If you are interested in value_counts - use percentage and better output you can check this article: Pandas count and percentage by value for a column
Note: The examples in this article were inspired from my participation in Kaggle competition: 2019 Kaggle ML & DS Survey and this is my notebook on the topic: A Short History of the Data-science
Datasets:
Notebook with the examples: 0.Pandas-value_counts-_multiple_columns%2C_all_columns_and_bad_data.ipynb
Pandas apply value_counts on multiple columns at once
The first example show how to apply Pandas method value_counts on multiple columns of a Dataframe ot once by using pandas.DataFrame.apply.
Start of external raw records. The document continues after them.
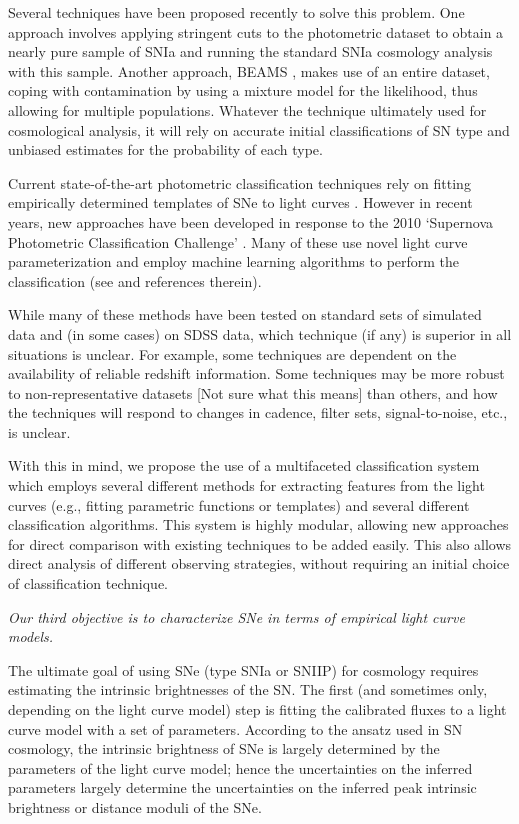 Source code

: Several techniques have been proposed recently to solve this problem. One 
approach involves applying stringent cuts to the photometric dataset to obtain a nearly pure sample 
of SNIa\citep{Bernstein2012,Campbell2013} and running the standard SNIa cosmology analysis 
with this sample. Another approach, BEAMS \citep{Kunz2007,Newling2011,Hlozek2012,Knights2013}, 
makes use of an entire dataset, coping with contamination by using a mixture model for the 
likelihood, thus allowing for multiple populations. Whatever the technique ultimately used for 
cosmological analysis, it will rely on accurate initial classifications of SN type and 
unbiased estimates for the probability of each type.

Current state-of-the-art photometric classification techniques rely on fitting empirically 
determined templates of SNe to light curves \citep{Jha2007,Guy2007,Sako2011}. However in 
recent years, new approaches have been developed in response to the 2010 `Supernova 
Photometric Classification Challenge' \citep{Kessler2010a}. Many of these use novel light curve 
parameterization and employ machine learning algorithms to perform the classification (see \citet{Kessler2010b} and references therein).

While many of these methods have been tested on standard sets of simulated data and (in some cases) 
on SDSS data, which technique (if any) is superior in all situations is unclear. For 
example, some techniques are dependent on the availability of reliable redshift information. 
Some techniques may be more robust to non-representative datasets [Not sure what this means] than 
others, and how the techniques will respond to changes in cadence, filter sets, signal-to-noise, 
etc., is unclear.  

With this in mind, we propose the use of a multifaceted classification system which employs 
several different methods for extracting features from the light curves (e.g., fitting parametric 
functions or templates) and several different classification algorithms. This system is highly 
modular, allowing new approaches for direct comparison with existing  techniques to be added easily. This also allows direct analysis of different observing strategies, without requiring 
an initial choice of classification technique. 


{\emph{Our third objective is to characterize SNe in terms of empirical
    light curve models.}}

The ultimate goal of using SNe (type SNIa or SNIIP) for cosmology requires estimating the intrinsic brightnesses of the SN. The
first (and sometimes only, depending on the light curve model) step is
fitting the calibrated fluxes to a light curve model with a set of parameters.
According to the ansatz used in SN cosmology, the intrinsic brightness of
 SNe is largely determined by the parameters of the light curve model; 
 hence the uncertainties on the inferred parameters largely determine the
 uncertainties on the inferred peak intrinsic brightness or distance moduli of the SNe.

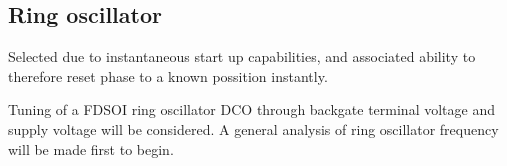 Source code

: 
	



\FloatBarrier\pagebreak
\subsection{Ring oscillator}

	Selected due to instantaneous start up capabilities, and associated ability to therefore reset phase to a known possition instantly.

		Tuning of a FDSOI ring oscillator DCO through backgate terminal voltage and supply voltage will be considered. A general analysis of ring oscillator frequency will be made first to begin.

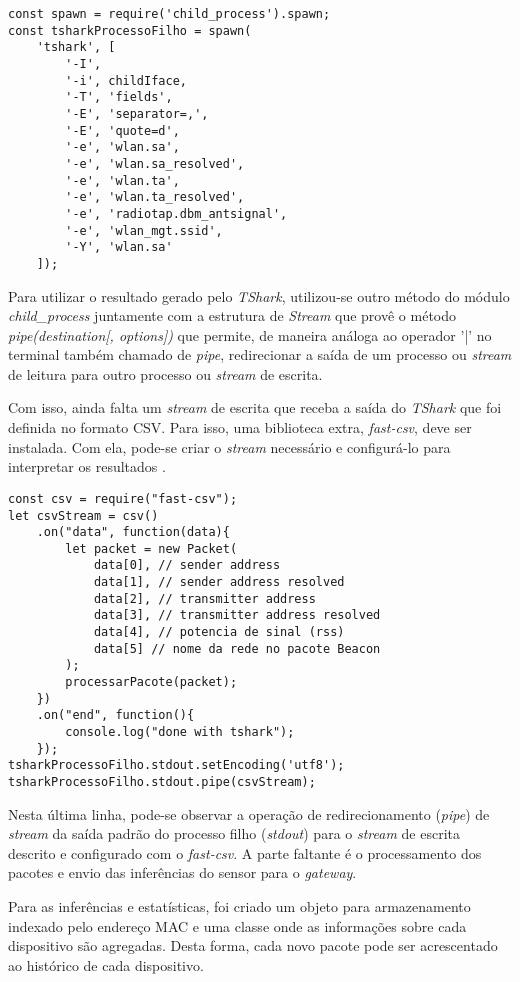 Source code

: \begin{lstlisting}
const spawn = require('child_process').spawn;
const tsharkProcessoFilho = spawn(
	'tshark', [
		'-I',
		'-i', childIface,
		'-T', 'fields',
		'-E', 'separator=,',
		'-E', 'quote=d',
		'-e', 'wlan.sa',
		'-e', 'wlan.sa_resolved',
		'-e', 'wlan.ta',
		'-e', 'wlan.ta_resolved',
		'-e', 'radiotap.dbm_antsignal',
		'-e', 'wlan_mgt.ssid',
		'-Y', 'wlan.sa'
	]);
\end{lstlisting}

Para utilizar o resultado gerado pelo \emph{TShark}, utilizou-se outro método do
módulo \emph{child\_process} juntamente com a estrutura de \emph{Stream}
\cite{stream} que provê o método \emph{pipe(destination[, options])} que permite,
de maneira análoga ao operador '|' no terminal também chamado de \emph{pipe},
redirecionar a saída de um processo ou \emph{stream} de leitura para outro
processo ou \emph{stream} de escrita.

Com isso, ainda falta um \emph{stream} de escrita que receba a saída do
\emph{TShark} que foi definida no formato CSV. Para isso, uma biblioteca extra,
\emph{fast-csv}, deve ser instalada. Com ela, pode-se criar o \emph{stream}
necessário e configurá-lo para interpretar os resultados \cite{fast-csv}.

\begin{lstlisting}
const csv = require("fast-csv");
let csvStream = csv()
	.on("data", function(data){
		let packet = new Packet(
			data[0], // sender address
			data[1], // sender address resolved
			data[2], // transmitter address
			data[3], // transmitter address resolved
			data[4], // potencia de sinal (rss)
			data[5] // nome da rede no pacote Beacon
		);
		processarPacote(packet);
	})
	.on("end", function(){
		console.log("done with tshark");
	});
tsharkProcessoFilho.stdout.setEncoding('utf8');
tsharkProcessoFilho.stdout.pipe(csvStream);
\end{lstlisting}

Nesta última linha, pode-se observar a operação de redirecionamento (\emph{pipe})
de \emph{stream} da saída padrão do processo filho (\emph{stdout}) para o
\emph{stream} de escrita descrito e configurado com o \emph{fast-csv}. A parte
faltante é o processamento dos pacotes e envio das inferências do sensor para o
\emph{gateway}.

Para as inferências e estatísticas, foi criado um objeto para armazenamento indexado
pelo endereço MAC e uma classe onde as informações
sobre cada dispositivo são agregadas. Desta forma, cada novo pacote pode ser acrescentado ao
histórico de cada dispositivo.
This solution is working well for small to medium sized DataFrames. The syntax is simple - the first one is for the whole DataFrame:
df_movie.apply(pd.Series.value_counts).head()
While the second example is only for a few columns from a given DataFrame:
df_movie[['color', 'content_rating']].apply(pd.Series.value_counts)
This results in summary for the listed columns as:
color | content_rating | |
---|---|---|
Black and White | 209.0 | NaN |
Approved | NaN | 55.0 |
Color | 4815.0 | NaN |
G | NaN | 112.0 |
GP | NaN | 6.0 |
M | NaN | 5.0 |
NC-17 | NaN | 7.0 |
Not Rated | NaN | 116.0 |
PG | NaN | 701.0 |
PG-13 | NaN | 1461.0 |
Passed | NaN | 9.0 |
R | NaN | 2118.0 |
TV-14 | NaN | 30.0 |
Pandas apply value_counts on all columns
Another solution for a bigger DataFrames which helps me to quickly explore stored data and possibly problems with data is by getting top values for each column. This is done with simple loop and applying value_counts and printing the results:
for col in df_resp.columns:
print('-' * 40 + col + '-' * 40 , end=' - ')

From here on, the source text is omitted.